In this brief note, we examine whether the entry of a vessel into a pool of financial investors (lenders and lenders) can be considered a reasonable alternative to term employment. What, why and how do pooling arrangements work? This conflict of interest between the parties is evident in different circumstances. The most common example is when a vessel is decommissioned due to operating delays. Pool managers are generally inclined to place the vessel from the rental network, as their main task is to maximize pool revenue. In addition, they prefer not to take a strong stand against non-rental in order to maintain good relations with their charterer/cargo interests, which helps them strengthen their market position as preferred tonnage suppliers.

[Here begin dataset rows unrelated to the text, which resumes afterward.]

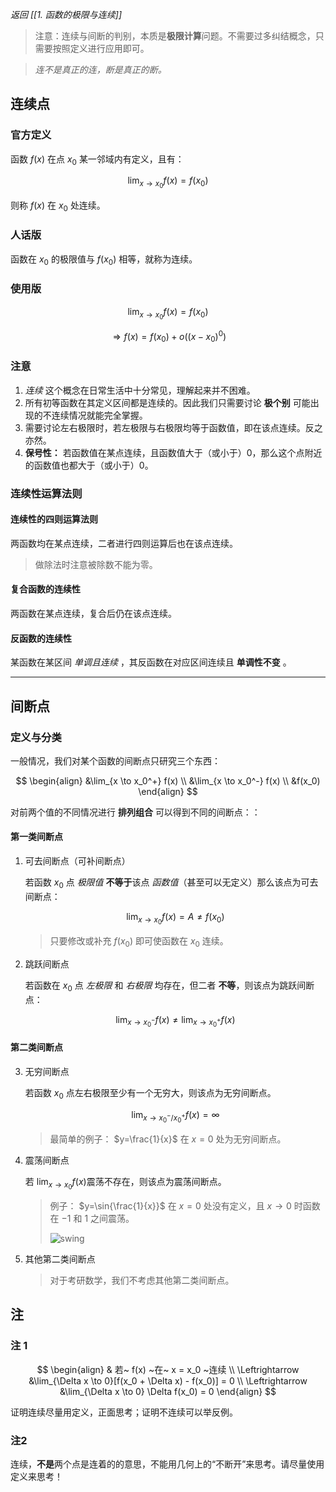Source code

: 
*返回 [[1. 函数的极限与连续]]*

> 注意：连续与间断的判别，本质是**极限计算**问题。不需要过多纠结概念，只需要按照定义进行应用即可。

> *连不是真正的连，断是真正的断。*

## 连续点

### 官方定义

函数 $f(x)$ 在点 $x_0$ 某一邻域内有定义，且有：

$$\lim_{x \to x_0}f(x) = f(x_0)$$

则称 $f(x)$ 在 $x_0$ 处连续。

### 人话版

函数在 $x_0$ 的极限值与 $f(x_0)$ 相等，就称为连续。

### 使用版

$$\lim_{x \to x_0}f(x) = f(x_0)$$

$$\Rightarrow f(x) = f(x_0)+o((x-x_0)^0)$$

### 注意

1. *连续* 这个概念在日常生活中十分常见，理解起来并不困难。
2. 所有初等函数在其定义区间都是连续的。因此我们只需要讨论 **极个别** 可能出现的不连续情况就能完全掌握。
3. 需要讨论左右极限时，若左极限与右极限均等于函数值，即在该点连续。反之亦然。
4. **保号性：** 若函数值在某点连续，且函数值大于（或小于）0，那么这个点附近的函数值也都大于（或小于）0。

### 连续性运算法则

#### 连续性的四则运算法则

两函数均在某点连续，二者进行四则运算后也在该点连续。

> 做除法时注意被除数不能为零。

#### 复合函数的连续性

两函数在某点连续，复合后仍在该点连续。

#### 反函数的连续性

某函数在某区间 *单调且连续* ，其反函数在对应区间连续且 **单调性不变** 。

***

## 间断点

### 定义与分类

一般情况，我们对某个函数的间断点只研究三个东西：

$$
\begin{align}
&\lim_{x \to x_0^+} f(x) \\
&\lim_{x \to x_0^-} f(x) \\
&f(x_0)
\end{align}
$$

对前两个值的不同情况进行 **排列组合** 可以得到不同的间断点：：

#### 第一类间断点

1. 可去间断点（可补间断点）

	若函数 $x_0$ 点 *极限值* **不等于**该点 *函数值*（甚至可以无定义）那么该点为可去间断点：
	
	$$\lim_{x \to x_0} f(x) = A \ne f(x_0)$$
	
	> 只要修改或补充 $f(x_0)$ 即可使函数在 $x_0$ 连续。

2. 跳跃间断点

	若函数在 $x_0$ 点 *左极限* 和 *右极限* 均存在，但二者 **不等**，则该点为跳跃间断点：

	$$\lim_{x \to x_0^-} f(x) \ne \lim_{x \to x_0^+} f(x)$$

#### 第二类间断点

3. 无穷间断点

	若函数 $x_0$ 点左右极限至少有一个无穷大，则该点为无穷间断点。

	$$\lim_{x \to x_0^- / x_0^+} f(x) = \infty$$

	> 最简单的例子： $y=\frac{1}{x}$ 在 $x=0$ 处为无穷间断点。
	
4. 震荡间断点

	若 $\lim_{x \to x_0}f(x)$震荡不存在，则该点为震荡间断点。

	> 例子： $y=\sin{\frac{1}{x}}$ 在 $x=0$ 处没有定义，且 $x \to 0$ 时函数在 $-1$ 和 $1$ 之间震荡。
	>
	> ![swing](sin1x.jpg)
	
5. 其他第二类间断点

	> 对于考研数学，我们不考虑其他第二类间断点。
	

## 注

### 注 1

$$
\begin{align}
& 若~ f(x) ~在~ x = x_0 ~连续 \\
\Leftrightarrow &\lim_{\Delta x \to 0}[f(x_0 + \Delta x) - f(x_0)] = 0 \\
\Leftrightarrow &\lim_{\Delta x \to 0} \Delta f(x_0) = 0
\end{align}
$$

证明连续尽量用定义，正面思考；证明不连续可以举反例。

### 注2

连续，**不是**两个点是连着的的意思，不能用几何上的“不断开”来思考。请尽量使用定义来思考！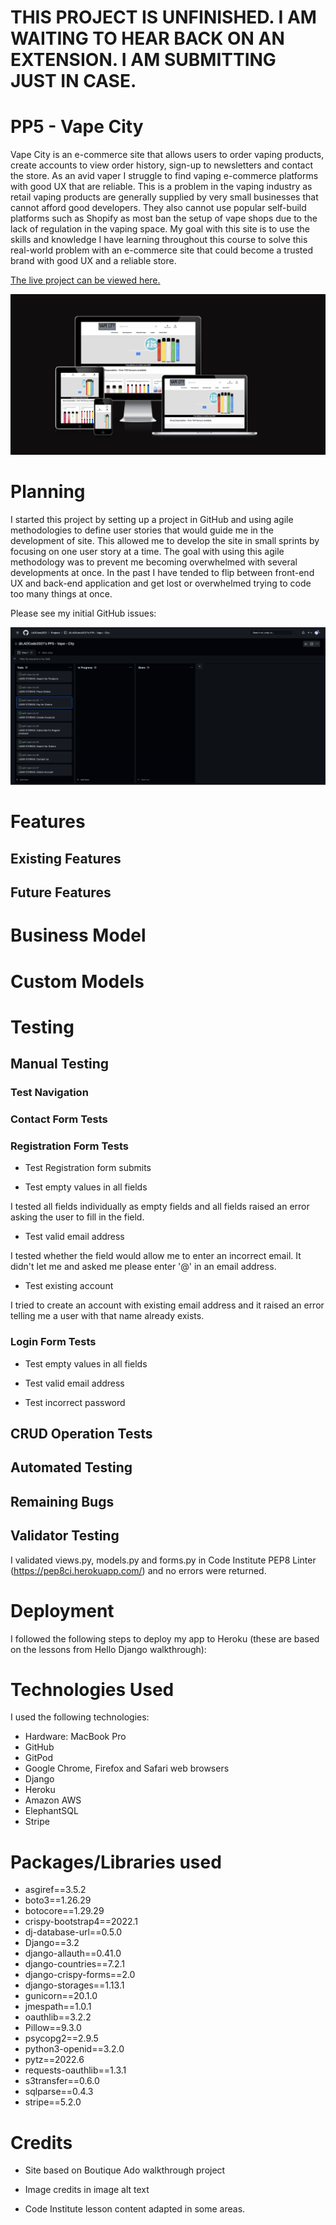 # THIS PROJECT IS UNFINISHED. I AM WAITING TO HEAR BACK ON AN EXTENSION. I AM SUBMITTING JUST IN CASE.

# PP5 - Vape City

Vape City is an e-commerce site that allows users to order vaping products, create accounts to view order history, sign-up to newsletters and contact the store. As an avid vaper I struggle to find vaping e-commerce platforms with good UX that are reliable. This is a problem in the vaping industry as retail vaping products are generally supplied by very small businesses that cannot afford good developers. They also cannot use popular self-build platforms such as Shopify as most ban the setup of vape shops due to the lack of regulation in the vaping space. My goal with this site is to use the skills and knowledge I have learning throughout this course to solve this real-world problem with an e-commerce site that could become a trusted brand with good UX and a reliable store.

[The live project can be viewed here.](https://pp5-vape-city.herokuapp.com/)

![](docs/images/ismysiteresponsive-screenshot.png)

# Planning

I started this project by setting up a project in GitHub and using agile methodologies to define user stories that would guide me in the development of site. This allowed me to develop the site in small sprints by focusing on one user story at a time. The goal with using this agile methodology was to prevent me becoming overwhelmed with several developments at once. In the past I have tended to flip between front-end UX and back-end application and get lost or overwhelmed trying to code too many things at once.

Please see my initial GitHub issues:

![](docs/images/to-do-list-screenshot.png)


# Features

## Existing Features

## Future Features

# Business Model

# Custom Models

# Testing

## Manual Testing

### Test Navigation

### Contact Form Tests

### Registration Form Tests

* Test Registration form submits

* Test empty values in all fields

I tested all fields individually as empty fields and all fields raised an error asking the user to fill in the field.

* Test valid email address

I tested whether the field would allow me to enter an incorrect email. It didn't let me and asked me please enter '@' in an email address.

* Test existing account

I tried to create an account with existing email address and it raised an error telling me a user with that name already exists.

### Login Form Tests

* Test empty values in all fields

* Test valid email address

* Test incorrect password


## CRUD Operation Tests

## Automated Testing

## Remaining Bugs

## Validator Testing

I validated views.py, models.py and forms.py in Code Institute PEP8 Linter (https://pep8ci.herokuapp.com/) and no errors were returned.

# Deployment

I followed the following steps to deploy my app to Heroku (these are based on the lessons from Hello Django walkthrough):


# Technologies Used

I used the following technologies:

* Hardware: MacBook Pro
* GitHub
* GitPod
* Google Chrome, Firefox and Safari web browsers
* Django
* Heroku
* Amazon AWS
* ElephantSQL
* Stripe

# Packages/Libraries used

* asgiref==3.5.2
* boto3==1.26.29
* botocore==1.29.29
* crispy-bootstrap4==2022.1
* dj-database-url==0.5.0
* Django==3.2
* django-allauth==0.41.0
* django-countries==7.2.1
* django-crispy-forms==2.0
* django-storages==1.13.1
* gunicorn==20.1.0
* jmespath==1.0.1
* oauthlib==3.2.2
* Pillow==9.3.0
* psycopg2==2.9.5
* python3-openid==3.2.0
* pytz==2022.6
* requests-oauthlib==1.3.1
* s3transfer==0.6.0
* sqlparse==0.4.3
* stripe==5.2.0

# Credits

* Site based on Boutique Ado walkthrough project

* Image credits in image alt text

* Code Institute lesson content adapted in some areas.









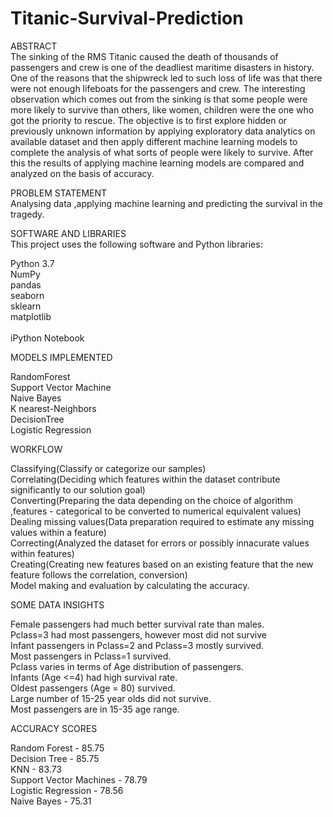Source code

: # Titanic-Survival-Prediction
ABSTRACT<br>
The sinking of the RMS Titanic caused the death of thousands of  passengers  and  crew  is  one  of  the  deadliest  maritime disasters in history. One of the reasons that the shipwreck led to such loss  of life was  that there  were not  enough lifeboats for  the  passengers  and  crew.  The  interesting  observation which comes out  from the  sinking is that some  people were more likely to survive than others, like women, children were the one who got the priority to rescue. The objective is to first explore  hidden  or  previously  unknown  information  by applying exploratory  data analytics  on available  dataset and then apply different machine learning models to complete the analysis of what sorts of people were likely to survive. After this  the  results  of  applying  machine  learning  models  are compared and analyzed on the basis of accuracy.<br>

PROBLEM STATEMENT<br>
Analysing data ,applying machine learning and predicting the survival in the tragedy.<br>

SOFTWARE AND LIBRARIES<br>
This project uses the following software and Python libraries:<br>

Python 3.7<br>
NumPy<br>
pandas<br>
seaborn<br>
sklearn<br>
matplotlib<br><br>
iPython Notebook<br>

MODELS IMPLEMENTED<br>

RandomForest<br>
Support Vector Machine<br>
Naive Bayes<br>
K nearest-Neighbors<br>
DecisionTree<br>
Logistic Regression<br>

WORKFLOW<br>

Classifying(Classify or categorize our samples)<br>
Correlating(Deciding which features within the dataset contribute significantly to our solution goal)<br>
Converting(Preparing the data depending on the choice of algorithm ,features - categorical to be converted to numerical equivalent values)<br>
Dealing missing values(Data preparation required to estimate any missing values within a feature)<br>
Correcting(Analyzed the dataset for errors or possibly innacurate values within features) <br>
Creating(Creating new features based on an existing feature that the new feature follows the correlation, conversion)<br>
Model making and evaluation by calculating the accuracy.

SOME DATA INSIGHTS<br>

Female passengers had much better survival rate than males.<br>
Pclass=3 had most passengers, however most did not survive<br>
Infant passengers in Pclass=2 and Pclass=3 mostly survived.<br>
Most passengers in Pclass=1 survived.<br>
Pclass varies in terms of Age distribution of passengers.<br>
Infants (Age <=4) had high survival rate.<br>
Oldest passengers (Age = 80) survived.<br>
Large number of 15-25 year olds did not survive.<br>
Most passengers are in 15-35 age range.<br>

ACCURACY SCORES<br>

Random Forest -	85.75<br>
Decision Tree	- 85.75<br>
KNN - 83.73<br>
Support Vector Machines - 78.79<br>
Logistic Regression -	78.56<br>
Naive Bayes -	75.31<br>


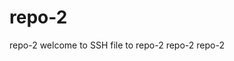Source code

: # repo-2
repo-2
<ssh>
<copy>
<file>
welcome to SSH file to repo-2
</file>
</copy>
</ssh>
repo-2
repo-2
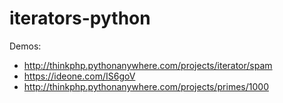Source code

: # iterators-python

Demos:

- http://thinkphp.pythonanywhere.com/projects/iterator/spam
- https://ideone.com/IS6goV
- http://thinkphp.pythonanywhere.com/projects/primes/1000
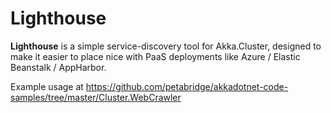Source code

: # Lighthouse

**Lighthouse** is a simple service-discovery tool for Akka.Cluster, designed to make it easier to place nice with PaaS deployments like Azure / Elastic Beanstalk / AppHarbor.

Example usage at https://github.com/petabridge/akkadotnet-code-samples/tree/master/Cluster.WebCrawler
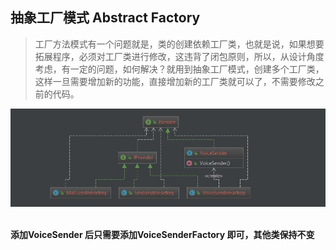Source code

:## 抽象工厂模式 Abstract Factory

>工厂方法模式有一个问题就是，类的创建依赖工厂类，也就是说，如果想要拓展程序，必须对工厂类进行修改，这违背了闭包原则，所以，从设计角度考虑，有一定的问题，如何解决？就用到抽象工厂模式，创建多个工厂类，这样一旦需要增加新的功能，直接增加新的工厂类就可以了，不需要修改之前的代码。

<div align="center"> <img src="pics/AbstractFactory.jpg"/> </div><br>

**添加VoiceSender 后只需要添加VoiceSenderFactory 即可，其他类保持不变**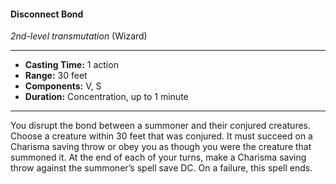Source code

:#### Disconnect Bond
*2nd-level transmutation* (Wizard)
___
- **Casting Time:** 1 action
- **Range:** 30 feet
- **Components:** V, S
- **Duration:** Concentration, up to 1 minute
---
You disrupt the bond between a summoner and their conjured creatures. Choose a creature within 30 feet that was conjured. It must succeed on a Charisma saving throw or obey you as though you were the creature that summoned it. At the end of each of your turns, make a Charisma saving throw against the summoner’s spell save DC. On a failure, this spell ends.

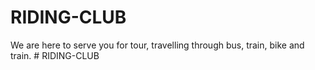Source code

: # RIDING-CLUB
We are here to serve you for tour, travelling through bus, train, bike and train. # RIDING-CLUB
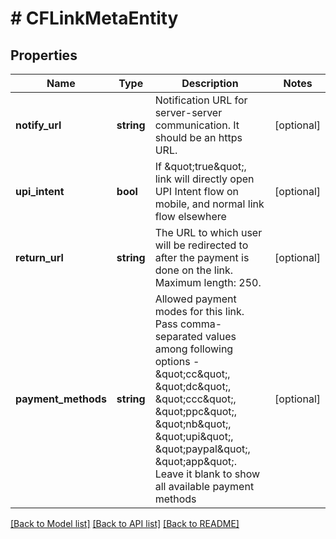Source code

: # # CFLinkMetaEntity

## Properties

Name | Type | Description | Notes
------------ | ------------- | ------------- | -------------
**notify_url** | **string** | Notification URL for server-server communication. It should be an https URL. | [optional]
**upi_intent** | **bool** | If \&quot;true\&quot;, link will directly open UPI Intent flow on mobile, and normal link flow elsewhere | [optional]
**return_url** | **string** | The URL to which user will be redirected to after the payment is done on the link. Maximum length: 250. | [optional]
**payment_methods** | **string** | Allowed payment modes for this link. Pass comma-separated values among following options - \&quot;cc\&quot;, \&quot;dc\&quot;, \&quot;ccc\&quot;, \&quot;ppc\&quot;, \&quot;nb\&quot;, \&quot;upi\&quot;, \&quot;paypal\&quot;, \&quot;app\&quot;. Leave it blank to show all available payment methods | [optional]

[[Back to Model list]](../../README.md#models) [[Back to API list]](../../README.md#endpoints) [[Back to README]](../../README.md)
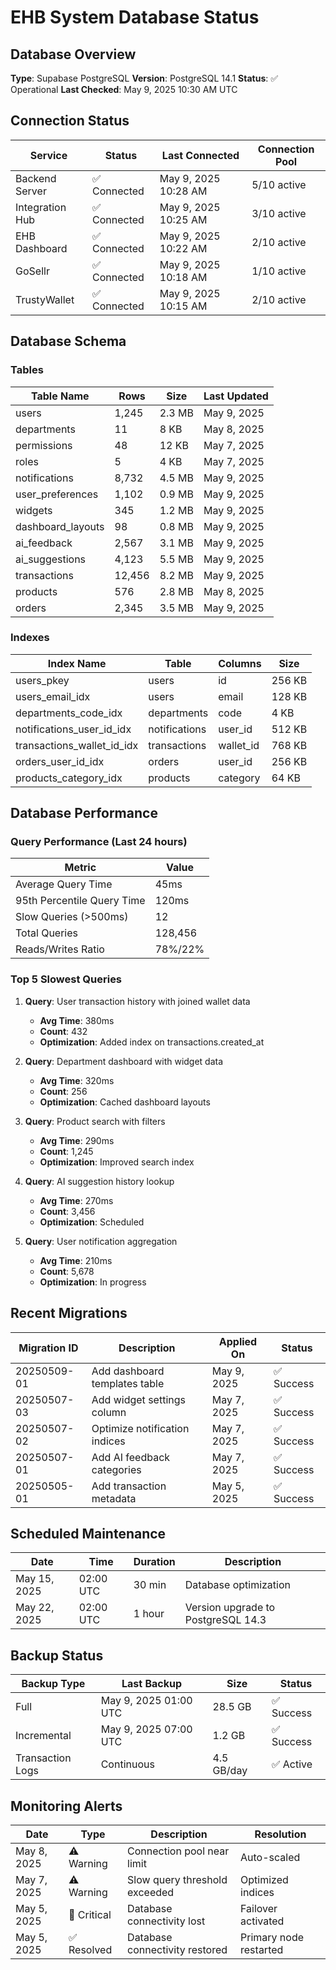 # EHB System Database Status

## Database Overview

**Type**: Supabase PostgreSQL
**Version**: PostgreSQL 14.1
**Status**: ✅ Operational
**Last Checked**: May 9, 2025 10:30 AM UTC

## Connection Status

| Service | Status | Last Connected | Connection Pool |
|---------|--------|----------------|----------------|
| Backend Server | ✅ Connected | May 9, 2025 10:28 AM | 5/10 active |
| Integration Hub | ✅ Connected | May 9, 2025 10:25 AM | 3/10 active |
| EHB Dashboard | ✅ Connected | May 9, 2025 10:22 AM | 2/10 active |
| GoSellr | ✅ Connected | May 9, 2025 10:18 AM | 1/10 active |
| TrustyWallet | ✅ Connected | May 9, 2025 10:15 AM | 2/10 active |

## Database Schema

### Tables

| Table Name | Rows | Size | Last Updated |
|------------|------|------|-------------|
| users | 1,245 | 2.3 MB | May 9, 2025 |
| departments | 11 | 8 KB | May 8, 2025 |
| permissions | 48 | 12 KB | May 7, 2025 |
| roles | 5 | 4 KB | May 7, 2025 |
| notifications | 8,732 | 4.5 MB | May 9, 2025 |
| user_preferences | 1,102 | 0.9 MB | May 9, 2025 |
| widgets | 345 | 1.2 MB | May 9, 2025 |
| dashboard_layouts | 98 | 0.8 MB | May 9, 2025 |
| ai_feedback | 2,567 | 3.1 MB | May 9, 2025 |
| ai_suggestions | 4,123 | 5.5 MB | May 9, 2025 |
| transactions | 12,456 | 8.2 MB | May 9, 2025 |
| products | 576 | 2.8 MB | May 8, 2025 |
| orders | 2,345 | 3.5 MB | May 9, 2025 |

### Indexes

| Index Name | Table | Columns | Size |
|------------|-------|---------|------|
| users_pkey | users | id | 256 KB |
| users_email_idx | users | email | 128 KB |
| departments_code_idx | departments | code | 4 KB |
| notifications_user_id_idx | notifications | user_id | 512 KB |
| transactions_wallet_id_idx | transactions | wallet_id | 768 KB |
| orders_user_id_idx | orders | user_id | 256 KB |
| products_category_idx | products | category | 64 KB |

## Database Performance

### Query Performance (Last 24 hours)

| Metric | Value |
|--------|-------|
| Average Query Time | 45ms |
| 95th Percentile Query Time | 120ms |
| Slow Queries (>500ms) | 12 |
| Total Queries | 128,456 |
| Reads/Writes Ratio | 78%/22% |

### Top 5 Slowest Queries

1. **Query**: User transaction history with joined wallet data
   - **Avg Time**: 380ms
   - **Count**: 432
   - **Optimization**: Added index on transactions.created_at

2. **Query**: Department dashboard with widget data
   - **Avg Time**: 320ms
   - **Count**: 256
   - **Optimization**: Cached dashboard layouts

3. **Query**: Product search with filters
   - **Avg Time**: 290ms
   - **Count**: 1,245
   - **Optimization**: Improved search index

4. **Query**: AI suggestion history lookup
   - **Avg Time**: 270ms
   - **Count**: 3,456
   - **Optimization**: Scheduled

5. **Query**: User notification aggregation
   - **Avg Time**: 210ms
   - **Count**: 5,678
   - **Optimization**: In progress

## Recent Migrations

| Migration ID | Description | Applied On | Status |
|--------------|-------------|------------|--------|
| 20250509-01 | Add dashboard templates table | May 9, 2025 | ✅ Success |
| 20250507-03 | Add widget settings column | May 7, 2025 | ✅ Success |
| 20250507-02 | Optimize notification indices | May 7, 2025 | ✅ Success |
| 20250507-01 | Add AI feedback categories | May 7, 2025 | ✅ Success |
| 20250505-01 | Add transaction metadata | May 5, 2025 | ✅ Success |

## Scheduled Maintenance

| Date | Time | Duration | Description |
|------|------|----------|-------------|
| May 15, 2025 | 02:00 UTC | 30 min | Database optimization |
| May 22, 2025 | 02:00 UTC | 1 hour | Version upgrade to PostgreSQL 14.3 |

## Backup Status

| Backup Type | Last Backup | Size | Status |
|-------------|-------------|------|--------|
| Full | May 9, 2025 01:00 UTC | 28.5 GB | ✅ Success |
| Incremental | May 9, 2025 07:00 UTC | 1.2 GB | ✅ Success |
| Transaction Logs | Continuous | 4.5 GB/day | ✅ Active |

## Monitoring Alerts

| Date | Type | Description | Resolution |
|------|------|-------------|------------|
| May 8, 2025 | ⚠️ Warning | Connection pool near limit | Auto-scaled |
| May 7, 2025 | ⚠️ Warning | Slow query threshold exceeded | Optimized indices |
| May 5, 2025 | 🔴 Critical | Database connectivity lost | Failover activated |
| May 5, 2025 | ✅ Resolved | Database connectivity restored | Primary node restarted |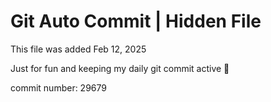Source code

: # Git Auto Commit | Hidden File

This file was added Feb 12, 2025

Just for fun and keeping my daily git commit active 🤪

commit number: 29679
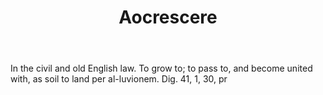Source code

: ---
title: Aocrescere
letter: A
permalink: "/definitions/bld-aocrescere.html"
body: In the civil and old English law. To grow to; to pass to, and become united
  with, as soil to land per al-luvionem. Dig. 41, 1, 30, pr
published_at: '2018-07-07'
source: Black's Law Dictionary 2nd Ed (1910)
layout: post
---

In addition, when a vessel is decommissioned, this time is not included in pool revenue calculations, which increases the daily reported income (TCE). The increase in TCE attracts more members and strengthens its market position as a tonnage supplier. A PoolCharter is essentially an hourly charter with a variable charter rate. When the vessel enters the pool, its distribution key is agreed, which determines its share of the result. This proportion is generally based on the vessel`s earning capacity relative to other vessels in the pool, and generally takes into account loading capacity, on-board equipment (types of hatches, cranes, number of cargo separations, IMO class, etc.), speed and consumption – power, age of ship, etc. This move is encouraged by owners who are already listed on the stock exchange, who want to be listed or who want to have large private equity investors as shareholders looking for a full or partial exit. For shipowners who are not immediately (or not at all) interested in seeking external public capital, pooling (type) at the operational level can provide a solution to the question of the size and importance of the market. The owner must adapt to the operating mechanisms of the pool (post-fixture) which may not always comply with the owner`s guidelines or requirements.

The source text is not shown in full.